**How to complete this task:** Tell me how many lines of the entries below include the string "데이터를", and give only the number.

(Excerpts from a dataset)
——————

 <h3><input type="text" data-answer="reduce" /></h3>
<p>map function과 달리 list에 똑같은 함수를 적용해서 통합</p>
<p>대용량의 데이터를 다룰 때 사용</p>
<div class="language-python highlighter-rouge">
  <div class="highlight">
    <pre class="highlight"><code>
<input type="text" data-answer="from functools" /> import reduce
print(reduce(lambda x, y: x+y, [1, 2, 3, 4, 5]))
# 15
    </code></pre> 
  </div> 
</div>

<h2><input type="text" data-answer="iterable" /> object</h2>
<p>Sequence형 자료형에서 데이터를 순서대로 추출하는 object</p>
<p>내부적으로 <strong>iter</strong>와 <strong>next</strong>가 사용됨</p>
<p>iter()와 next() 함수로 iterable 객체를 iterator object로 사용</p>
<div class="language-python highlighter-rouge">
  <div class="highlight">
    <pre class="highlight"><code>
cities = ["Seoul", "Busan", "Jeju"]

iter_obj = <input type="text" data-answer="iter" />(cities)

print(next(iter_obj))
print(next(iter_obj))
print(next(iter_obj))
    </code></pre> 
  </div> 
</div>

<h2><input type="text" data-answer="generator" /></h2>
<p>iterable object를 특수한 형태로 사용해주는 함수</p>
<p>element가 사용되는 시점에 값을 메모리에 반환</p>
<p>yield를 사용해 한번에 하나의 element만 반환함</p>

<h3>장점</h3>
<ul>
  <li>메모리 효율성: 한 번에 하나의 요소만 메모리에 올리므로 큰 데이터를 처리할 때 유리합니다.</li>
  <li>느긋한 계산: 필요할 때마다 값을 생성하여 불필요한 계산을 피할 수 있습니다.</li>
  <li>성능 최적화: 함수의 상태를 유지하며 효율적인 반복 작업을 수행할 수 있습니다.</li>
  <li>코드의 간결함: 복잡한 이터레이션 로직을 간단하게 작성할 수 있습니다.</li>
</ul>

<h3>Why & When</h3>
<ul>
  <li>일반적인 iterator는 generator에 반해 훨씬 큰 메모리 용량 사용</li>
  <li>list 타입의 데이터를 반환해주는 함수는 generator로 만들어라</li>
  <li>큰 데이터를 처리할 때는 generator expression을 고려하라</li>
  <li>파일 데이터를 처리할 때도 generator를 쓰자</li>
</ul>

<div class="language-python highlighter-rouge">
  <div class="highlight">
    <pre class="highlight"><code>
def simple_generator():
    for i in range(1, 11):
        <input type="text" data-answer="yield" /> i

——————

**Finished exercise:** 6